この国では個としてまっとうなことをするのではなく、媚を売ってかたやで権勢を張り、何かをしている振りのパフォーマンスをすることが社会的な役割として強要される。
さかなのこの中で、ミー坊が夜のお店に連れていかれ、そこである幼馴染とであるというシーンはそのことを強く思わされます。
そのキャラクターは普通を求めている人生観の人であり、後にそのためにミー坊の元から去ってゆきます。
普通だと思っていることは極めて強烈な歪みを伴うように私には感じられます。
もし、普通が苦手な子たちがそこでやって行こうと思えば、元々苦手なのだからヒエラルキーの下位にしかいられないでしょう。

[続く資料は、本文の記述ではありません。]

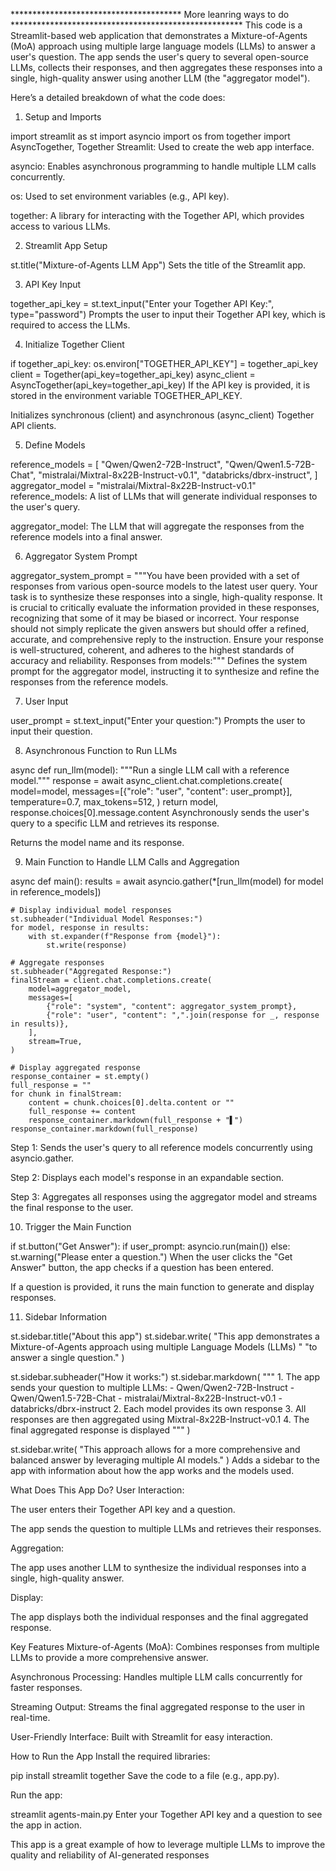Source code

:

*************************************** More leanring  ways to do *****************************************************
This code is a Streamlit-based web application that demonstrates a Mixture-of-Agents (MoA) approach using multiple large language models (LLMs) to answer a user's question. The app sends the user's query to several open-source LLMs, collects their responses, and then aggregates these responses into a single, high-quality answer using another LLM (the "aggregator model").

Here’s a detailed breakdown of what the code does:

1. Setup and Imports


import streamlit as st
import asyncio
import os
from together import AsyncTogether, Together
Streamlit: Used to create the web app interface.

asyncio: Enables asynchronous programming to handle multiple LLM calls concurrently.

os: Used to set environment variables (e.g., API key).

together: A library for interacting with the Together API, which provides access to various LLMs.

2. Streamlit App Setup


st.title("Mixture-of-Agents LLM App")
Sets the title of the Streamlit app.

3. API Key Input


together_api_key = st.text_input("Enter your Together API Key:", type="password")
Prompts the user to input their Together API key, which is required to access the LLMs.

4. Initialize Together Client


if together_api_key:
    os.environ["TOGETHER_API_KEY"] = together_api_key
    client = Together(api_key=together_api_key)
    async_client = AsyncTogether(api_key=together_api_key)
If the API key is provided, it is stored in the environment variable TOGETHER_API_KEY.

Initializes synchronous (client) and asynchronous (async_client) Together API clients.

5. Define Models


reference_models = [
    "Qwen/Qwen2-72B-Instruct",
    "Qwen/Qwen1.5-72B-Chat",
    "mistralai/Mixtral-8x22B-Instruct-v0.1",
    "databricks/dbrx-instruct",
]
aggregator_model = "mistralai/Mixtral-8x22B-Instruct-v0.1"
reference_models: A list of LLMs that will generate individual responses to the user's query.

aggregator_model: The LLM that will aggregate the responses from the reference models into a final answer.

6. Aggregator System Prompt


aggregator_system_prompt = """You have been provided with a set of responses from various open-source models to the latest user query. Your task is to synthesize these responses into a single, high-quality response. It is crucial to critically evaluate the information provided in these responses, recognizing that some of it may be biased or incorrect. Your response should not simply replicate the given answers but should offer a refined, accurate, and comprehensive reply to the instruction. Ensure your response is well-structured, coherent, and adheres to the highest standards of accuracy and reliability. Responses from models:"""
Defines the system prompt for the aggregator model, instructing it to synthesize and refine the responses from the reference models.

7. User Input


user_prompt = st.text_input("Enter your question:")
Prompts the user to input their question.

8. Asynchronous Function to Run LLMs


async def run_llm(model):
    """Run a single LLM call with a reference model."""
    response = await async_client.chat.completions.create(
        model=model,
        messages=[{"role": "user", "content": user_prompt}],
        temperature=0.7,
        max_tokens=512,
    )
    return model, response.choices[0].message.content
Asynchronously sends the user's query to a specific LLM and retrieves its response.

Returns the model name and its response.

9. Main Function to Handle LLM Calls and Aggregation


async def main():
    results = await asyncio.gather(*[run_llm(model) for model in reference_models])
    
    # Display individual model responses
    st.subheader("Individual Model Responses:")
    for model, response in results:
        with st.expander(f"Response from {model}"):
            st.write(response)
    
    # Aggregate responses
    st.subheader("Aggregated Response:")
    finalStream = client.chat.completions.create(
        model=aggregator_model,
        messages=[
            {"role": "system", "content": aggregator_system_prompt},
            {"role": "user", "content": ",".join(response for _, response in results)},
        ],
        stream=True,
    )
    
    # Display aggregated response
    response_container = st.empty()
    full_response = ""
    for chunk in finalStream:
        content = chunk.choices[0].delta.content or ""
        full_response += content
        response_container.markdown(full_response + "▌")
    response_container.markdown(full_response)
Step 1: Sends the user's query to all reference models concurrently using asyncio.gather.

Step 2: Displays each model's response in an expandable section.

Step 3: Aggregates all responses using the aggregator model and streams the final response to the user.

10. Trigger the Main Function


if st.button("Get Answer"):
    if user_prompt:
        asyncio.run(main())
    else:
        st.warning("Please enter a question.")
When the user clicks the "Get Answer" button, the app checks if a question has been entered.

If a question is provided, it runs the main function to generate and display responses.

11. Sidebar Information


st.sidebar.title("About this app")
st.sidebar.write(
    "This app demonstrates a Mixture-of-Agents approach using multiple Language Models (LLMs) "
    "to answer a single question."
)

st.sidebar.subheader("How it works:")
st.sidebar.markdown(
    """
    1. The app sends your question to multiple LLMs:
        - Qwen/Qwen2-72B-Instruct
        - Qwen/Qwen1.5-72B-Chat
        - mistralai/Mixtral-8x22B-Instruct-v0.1
        - databricks/dbrx-instruct
    2. Each model provides its own response
    3. All responses are then aggregated using Mixtral-8x22B-Instruct-v0.1
    4. The final aggregated response is displayed
    """
)

st.sidebar.write(
    "This approach allows for a more comprehensive and balanced answer by leveraging multiple AI models."
)
Adds a sidebar to the app with information about how the app works and the models used.

What Does This App Do?
User Interaction:

The user enters their Together API key and a question.

The app sends the question to multiple LLMs and retrieves their responses.

Aggregation:

The app uses another LLM to synthesize the individual responses into a single, high-quality answer.

Display:

The app displays both the individual responses and the final aggregated response.

Key Features
Mixture-of-Agents (MoA): Combines responses from multiple LLMs to provide a more comprehensive answer.

Asynchronous Processing: Handles multiple LLM calls concurrently for faster responses.

Streaming Output: Streams the final aggregated response to the user in real-time.

User-Friendly Interface: Built with Streamlit for easy interaction.

How to Run the App
Install the required libraries:



pip install streamlit together
Save the code to a file (e.g., app.py).

Run the app:



streamlit agents-main.py
Enter your Together API key and a question to see the app in action.

This app is a great example of how to leverage multiple LLMs to improve the quality and reliability of AI-generated responses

居心地が悪い上に上手く出来なくて底辺というのは、一生を送る上では決して良い環境とは思えません。
それよりはね、せめて心地よく素直に活きた方がいい。
私はたまたま、そうして好きなように生きている過程で大道や天という東洋思想の学問に楽しみを見出し、幸いなことにここに至れました。
いわばさかなクンならぬカンフー君でしょうか。いや、カンフー君っていったらカンフー君がいますね。シーフー君ですかね。
結果的にそうしてなにがしかの形になるかは、あくまでたまたまです。
でも、底辺で嫌な思いをして何もない人生を送りながら人間性を腐らせるという生き方は、絶対に誰も選ばなくていいのではないかとは思うのです。
大切なのは心の在り方ではないでしょうか。